# Apache Spark Fundamentals: RDDs


In this notebook we will work with the RDDs that are part of the Spark Core. The implementation of Spark Core is a **RDD (Resilient Distributed Dataset)** which is a collection of data distributed in different nodes of the cluster that are processed in parallel.

We will use the PySpark API, but the concepts apply equally to all APIs (Scala, R, etc)

### Initializing Spark on Notebooks

In [1]:
#!conda install -c conda-forge findspark

In [2]:
import findspark
findspark.init()

import pandas as pd
import pyspark

In [3]:
from pyspark.sql import SparkSession

### Create the SparkSession and SparkContext

In [4]:
from pyspark.sql import SparkSession

spark = SparkSession.builder\
        .master("local[*]")\
        .appName('PySpark_training')\
        .getOrCreate()

In [5]:
spark = SparkSession.builder.getOrCreate()
sc = spark.sparkContext

### Create an RDD from a collection

In [6]:
num = [1,2,3,4,5]

num_rdd = sc.parallelize(num)
num_rdd.collect()

[1, 2, 3, 4, 5]

# Transformations
* Transformations are lazy in nature and will not be executed until an Action is executed on them.
* Let's try to understand the different transformations available.

### map
* This will map your input to some output based on the function specified in the function

In [7]:
double_rdd = num_rdd.map(lambda x : x * 2)
double_rdd.collect()

[2, 4, 6, 8, 10]

### filter
* To filter the data based on a certain condition.
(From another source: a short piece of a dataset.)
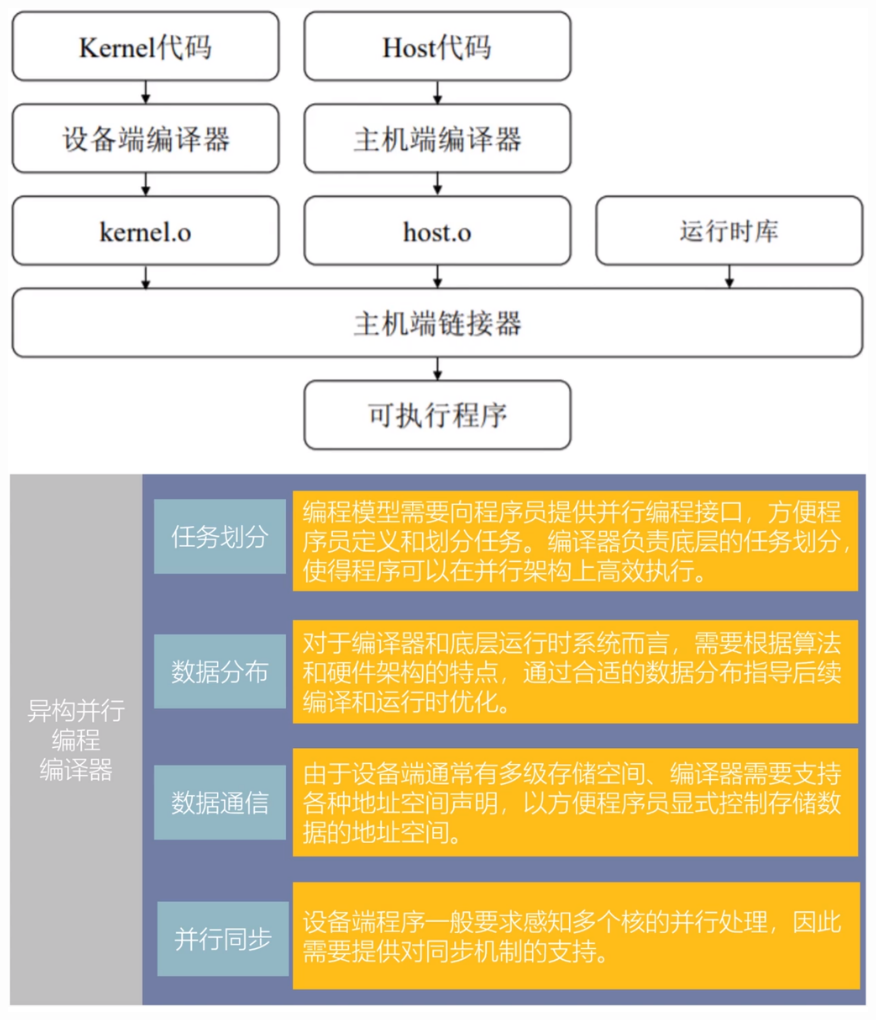 ![Process_of_Heterogeneous_Programming_Model](./Images/8.3-2-Process_of_Heterogeneous_Programming_Model.png)

![Process_of_Heterogeneous_Programming_Model2](./Images/8.3-3-Process_of_Heterogeneous_Programming_Model2.png)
Let's try to find the even numbers of num_rdd.

In [8]:
even_rdd = num_rdd.filter(lambda x : x % 2 == 0)
even_rdd.collect()

[2, 4]

### flatMap
* This function is very similar to map, but it can return multiple elements for each entry in the given RDD.

In [9]:
flat_rdd = num_rdd.flatMap(lambda x : range(1,x))
flat_rdd.collect()

[1, 1, 2, 1, 2, 3, 1, 2, 3, 4]

### distinct
* This will return items other than an RDD.

In [10]:
rdd1 = sc.parallelize([10, 11, 10, 11, 12, 11])
dist_rdd = rdd1.distinct()
dist_rdd.collect()

[10, 11, 12]

### reduceByKey
* This function reduces key value pairs based on keys and a given function within reduceByKey

In [11]:
pairs = [ ("a", 5), ("b", 7), ("c", 2), ("a", 3), ("b", 1), ("c", 4)]
pair_rdd = sc.parallelize(pairs)

output = pair_rdd.reduceByKey(lambda x, y : x + y)

result = output.collect()
print(*result, sep='\n')

('a', 8)
('b', 8)
('c', 6)


### groupByKey
* This function is another ByKey function that can operate on an RDD (key, value pair)  but this will only group the values based on the keys. In other words, this will only perform the first step of reduceByKey.

In [12]:
grp_out = pair_rdd.groupByKey()
grp_out.collect()

[('a', <pyspark.resultiterable.ResultIterable at 0x1a7deafc4f0>),
 ('b', <pyspark.resultiterable.ResultIterable at 0x1a7deafc5b0>),
 ('c', <pyspark.resultiterable.ResultIterable at 0x1a7deafc730>)]

### sortByKey
* This function will perform sorting on an RDD (key, value) pair based on the keys. By default, the sorting will be done in ascending order.

In [13]:
pairs = [ ("a", 5), ("d", 7), ("c", 2), ("b", 3)]
raw_rdd = sc.parallelize(pairs)

sortkey_rdd = raw_rdd.sortByKey()
result = sortkey_rdd.collect()
print(*result,sep='\n')

# Para clasificar en orden descendente, pase  “ascending=False”.

('a', 5)
('b', 3)
('c', 2)
('d', 7)


### Sort by
* sortBy is a more general function for sorting.

In [14]:
# Create RDD.
pairs = [ ("a", 5, 10), ("d", 7, 12), ("c", 2, 11), ("b", 3, 9)]
raw_rdd = sc.parallelize(pairs)

# Let’s try to do the sorting based on the 3rd element of the tuple.
sort_out = raw_rdd.sortBy(lambda x : x[2])
result = sort_out.collect()
print(*result, sep='\n')

('b', 3, 9)
('a', 5, 10)
('c', 2, 11)
('d', 7, 12)


# Actions

* Actions are operations on RDD that are executed immediately. While transformations return another RDD, actions return native data structures

### count
* This will count the number of items in the given RDD.

In [15]:
num = sc.parallelize([1,2,3,4,2])
num.count()

5

### first
* This will return the first element of the given RDD.

In [16]:
num.first()

1

### Collect
* This will return all elements for the given RDD.


In [17]:
num.collect()

[1, 2, 3, 4, 2]

**We should not use the collect operation while working with large data sets**. Because it will return all the data that is distributed between the different workers of the cluster to a controller. All the data will travel through the network from the worker to the driver and also the driver would need to store all the data. This will hamper the performance of your application.

### Take
* This will return the number of items specified.

In [18]:
num.take(3)

[1, 2, 3]